Madison Square Garden Corp., owner of the Washington Diplomats for the last two years, has decided to sell the team, it was learned last night.

And, according to informed sources, ysteve Danzansky, president of the team and a minority owner, is trying to assemble a group to buy the team and keep it in Washington, where it has operated for seven seasons.

If Danzansky is unsuccessful, and if another buyer cannot be found, Madison Square Garden is likely to turn over its certificate of ownership to the league.

League owners tried to stave off a Garden decision to sell last month, when they voted in favor of a schedule change that Garden Chairman Sonny Werblin has advocated for two seasons.

But in the end, sources said, the team's losses -- more than $5 million snce the team was purchased from San Juan Racing Inc. in October 1978 -- led the Garden to its decision to get out. The late Joe Danzansky, Steve's father, was a member of the board of directors of San Juan Racing Inc.

Danzansky will have a difficult time putting together a group by Nov. 14, when league owners meet in Chicago and the Garden is expected to announce its decision to leave the North American Soccer League.

Shortly after the league meetings, a 1981 schedule will be issued and to complete the schedule, the league must know whether Washington will be operating a franchise.That limits the time Danzansky or any other buyer has to put together a package.

Danzansky refused to comment yesterday on the situation, saying only, "I have nothing to say about Madison Square Garden's intentions. They have put up their bond (to operate the team next season) and I'm still hopeful that the Dipomats will be playing in RFK Stadium next season."

Neither Werblin nor Jack Krumpe, Garden executive vice president who has pushed for sale of the team, would return phone calls yesterday.

During Madison Square Garden's ownership, the Dips made huge strides in terms of credibility and acceptance in the Washington area. Attendance increased from an average of 11,000 fans per game in 1978 to 19,205 this past season.

One of the major reasons for the team's growth was the Garden's willingness to invest in name players, most notably Johan Cruyff. But even though such players as Cruyff gave the Dips credibility, they also increased the team's operating costs.

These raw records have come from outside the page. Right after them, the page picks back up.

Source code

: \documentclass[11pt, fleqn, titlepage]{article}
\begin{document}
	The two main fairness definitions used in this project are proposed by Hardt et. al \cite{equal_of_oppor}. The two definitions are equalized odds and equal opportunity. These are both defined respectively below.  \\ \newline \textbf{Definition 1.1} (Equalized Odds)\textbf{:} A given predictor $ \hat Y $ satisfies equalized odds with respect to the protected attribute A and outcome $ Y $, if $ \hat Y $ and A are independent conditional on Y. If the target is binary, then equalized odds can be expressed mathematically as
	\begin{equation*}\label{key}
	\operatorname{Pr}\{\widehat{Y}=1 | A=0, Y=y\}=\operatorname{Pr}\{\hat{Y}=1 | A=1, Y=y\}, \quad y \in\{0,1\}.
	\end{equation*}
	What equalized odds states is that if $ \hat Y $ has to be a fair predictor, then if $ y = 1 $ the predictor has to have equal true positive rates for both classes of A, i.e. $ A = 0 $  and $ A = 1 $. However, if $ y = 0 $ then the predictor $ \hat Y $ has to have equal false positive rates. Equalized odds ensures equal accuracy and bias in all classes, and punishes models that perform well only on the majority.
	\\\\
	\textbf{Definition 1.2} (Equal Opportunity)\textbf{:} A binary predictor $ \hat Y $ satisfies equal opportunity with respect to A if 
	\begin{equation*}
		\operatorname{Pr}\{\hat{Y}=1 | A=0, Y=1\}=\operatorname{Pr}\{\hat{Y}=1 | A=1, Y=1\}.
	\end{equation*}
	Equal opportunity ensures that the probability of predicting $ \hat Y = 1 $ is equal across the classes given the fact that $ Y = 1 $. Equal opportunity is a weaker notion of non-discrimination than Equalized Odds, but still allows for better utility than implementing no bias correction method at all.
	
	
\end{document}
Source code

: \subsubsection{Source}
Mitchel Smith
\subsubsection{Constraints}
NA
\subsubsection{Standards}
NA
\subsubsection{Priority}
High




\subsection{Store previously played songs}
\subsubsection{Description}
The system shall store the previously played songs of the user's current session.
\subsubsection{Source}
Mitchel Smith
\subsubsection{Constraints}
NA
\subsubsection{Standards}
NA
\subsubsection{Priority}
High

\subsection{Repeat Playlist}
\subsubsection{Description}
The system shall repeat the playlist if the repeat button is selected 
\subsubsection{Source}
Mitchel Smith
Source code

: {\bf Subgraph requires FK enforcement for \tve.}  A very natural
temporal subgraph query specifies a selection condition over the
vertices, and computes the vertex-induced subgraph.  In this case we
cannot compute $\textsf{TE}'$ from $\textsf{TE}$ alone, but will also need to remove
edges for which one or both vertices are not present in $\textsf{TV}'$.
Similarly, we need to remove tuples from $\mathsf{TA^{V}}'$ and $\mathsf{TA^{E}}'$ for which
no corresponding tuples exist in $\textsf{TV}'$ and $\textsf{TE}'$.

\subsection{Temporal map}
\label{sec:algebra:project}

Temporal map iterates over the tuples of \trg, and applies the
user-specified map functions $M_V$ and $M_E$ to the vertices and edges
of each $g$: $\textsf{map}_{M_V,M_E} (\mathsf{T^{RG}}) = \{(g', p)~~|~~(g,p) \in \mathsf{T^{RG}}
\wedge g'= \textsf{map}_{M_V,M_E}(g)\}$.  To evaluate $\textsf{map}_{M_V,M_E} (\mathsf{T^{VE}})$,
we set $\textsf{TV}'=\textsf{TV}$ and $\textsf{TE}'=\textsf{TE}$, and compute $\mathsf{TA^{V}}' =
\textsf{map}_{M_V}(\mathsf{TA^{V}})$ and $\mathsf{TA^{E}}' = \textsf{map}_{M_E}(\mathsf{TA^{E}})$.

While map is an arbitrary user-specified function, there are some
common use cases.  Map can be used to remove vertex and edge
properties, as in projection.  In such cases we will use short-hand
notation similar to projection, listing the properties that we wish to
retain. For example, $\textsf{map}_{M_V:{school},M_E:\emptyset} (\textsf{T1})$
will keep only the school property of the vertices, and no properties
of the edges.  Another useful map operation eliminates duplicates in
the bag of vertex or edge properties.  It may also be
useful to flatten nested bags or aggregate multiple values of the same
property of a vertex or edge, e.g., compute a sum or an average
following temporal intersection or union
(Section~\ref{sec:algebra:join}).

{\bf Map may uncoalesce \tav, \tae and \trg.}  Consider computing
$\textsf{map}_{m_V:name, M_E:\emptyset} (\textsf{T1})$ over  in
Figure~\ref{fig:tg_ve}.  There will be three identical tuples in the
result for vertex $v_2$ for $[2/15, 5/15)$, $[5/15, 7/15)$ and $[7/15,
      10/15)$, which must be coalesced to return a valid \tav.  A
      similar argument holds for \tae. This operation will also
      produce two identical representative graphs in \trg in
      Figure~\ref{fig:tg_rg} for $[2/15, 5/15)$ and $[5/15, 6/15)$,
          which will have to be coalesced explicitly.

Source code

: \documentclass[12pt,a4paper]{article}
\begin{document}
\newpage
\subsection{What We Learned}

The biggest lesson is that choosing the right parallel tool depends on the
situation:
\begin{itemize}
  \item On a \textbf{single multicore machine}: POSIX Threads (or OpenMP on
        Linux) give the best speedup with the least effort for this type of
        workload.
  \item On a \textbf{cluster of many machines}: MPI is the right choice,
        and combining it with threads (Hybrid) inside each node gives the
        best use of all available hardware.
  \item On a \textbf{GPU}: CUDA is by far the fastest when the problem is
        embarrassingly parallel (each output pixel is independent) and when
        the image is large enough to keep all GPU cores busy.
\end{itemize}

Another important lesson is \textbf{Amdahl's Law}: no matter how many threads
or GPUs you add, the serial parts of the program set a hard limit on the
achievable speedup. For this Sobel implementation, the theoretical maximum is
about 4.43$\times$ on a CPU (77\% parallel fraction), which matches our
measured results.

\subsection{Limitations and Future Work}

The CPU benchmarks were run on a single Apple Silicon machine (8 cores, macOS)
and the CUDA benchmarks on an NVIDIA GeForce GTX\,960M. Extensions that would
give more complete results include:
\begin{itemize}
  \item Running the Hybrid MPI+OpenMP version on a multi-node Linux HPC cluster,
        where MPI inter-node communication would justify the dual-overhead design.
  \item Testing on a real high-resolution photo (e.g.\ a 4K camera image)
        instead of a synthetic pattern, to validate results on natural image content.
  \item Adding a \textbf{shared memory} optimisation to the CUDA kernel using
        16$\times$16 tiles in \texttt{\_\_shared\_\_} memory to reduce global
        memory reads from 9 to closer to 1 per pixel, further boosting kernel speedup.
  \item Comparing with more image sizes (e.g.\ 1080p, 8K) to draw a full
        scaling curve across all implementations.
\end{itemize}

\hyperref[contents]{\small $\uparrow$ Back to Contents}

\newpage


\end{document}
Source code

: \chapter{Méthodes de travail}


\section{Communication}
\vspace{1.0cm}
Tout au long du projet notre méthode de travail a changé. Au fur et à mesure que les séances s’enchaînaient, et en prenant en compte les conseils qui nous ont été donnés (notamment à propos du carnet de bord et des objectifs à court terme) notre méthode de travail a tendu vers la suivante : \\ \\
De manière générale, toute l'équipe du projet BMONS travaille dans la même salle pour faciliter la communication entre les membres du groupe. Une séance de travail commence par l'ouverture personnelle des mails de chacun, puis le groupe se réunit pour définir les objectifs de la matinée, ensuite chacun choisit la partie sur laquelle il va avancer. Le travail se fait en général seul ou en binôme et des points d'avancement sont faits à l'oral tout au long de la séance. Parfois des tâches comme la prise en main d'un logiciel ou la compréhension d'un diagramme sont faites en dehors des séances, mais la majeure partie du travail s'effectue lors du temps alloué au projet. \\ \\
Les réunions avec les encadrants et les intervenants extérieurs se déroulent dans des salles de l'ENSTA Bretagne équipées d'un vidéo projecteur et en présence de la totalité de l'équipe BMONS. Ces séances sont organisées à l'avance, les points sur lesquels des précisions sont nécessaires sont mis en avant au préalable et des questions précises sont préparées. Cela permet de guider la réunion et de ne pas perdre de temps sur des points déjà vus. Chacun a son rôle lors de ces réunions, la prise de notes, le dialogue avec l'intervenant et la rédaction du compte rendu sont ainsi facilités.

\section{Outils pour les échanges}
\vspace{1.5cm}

In their seven-year history, the Dips, who are touring the Far East, have made the playoffs four times, but have never advanced past the first round.

"The Garden has decided that this team is no longer a good investment," one source said. "Sonny Werblin wouldn't mind taking that kind of loss if the team was in New York where he could truly get enjoyment out of it. But he can't move it to New York because the Cosmos would demand such a huge indemnity fee. So he's getting out."

One thing that apparently frustrated Werblin was the league's unsettled labor situation, which, among other things, prevented him from negotiating a 1981 contract with the team's most important player, Cruyff.

As their October meeting in Toronto, league owners discussed the possibility of folding or merging several franchises so a Washington decision to drop out would not be a shock. But Commissioner Phil Woosnam said recently that he considers Washington one of the three most important cities in the league and he can be expected to try to help Danzansky keep the Diplomats in RFK Stadium.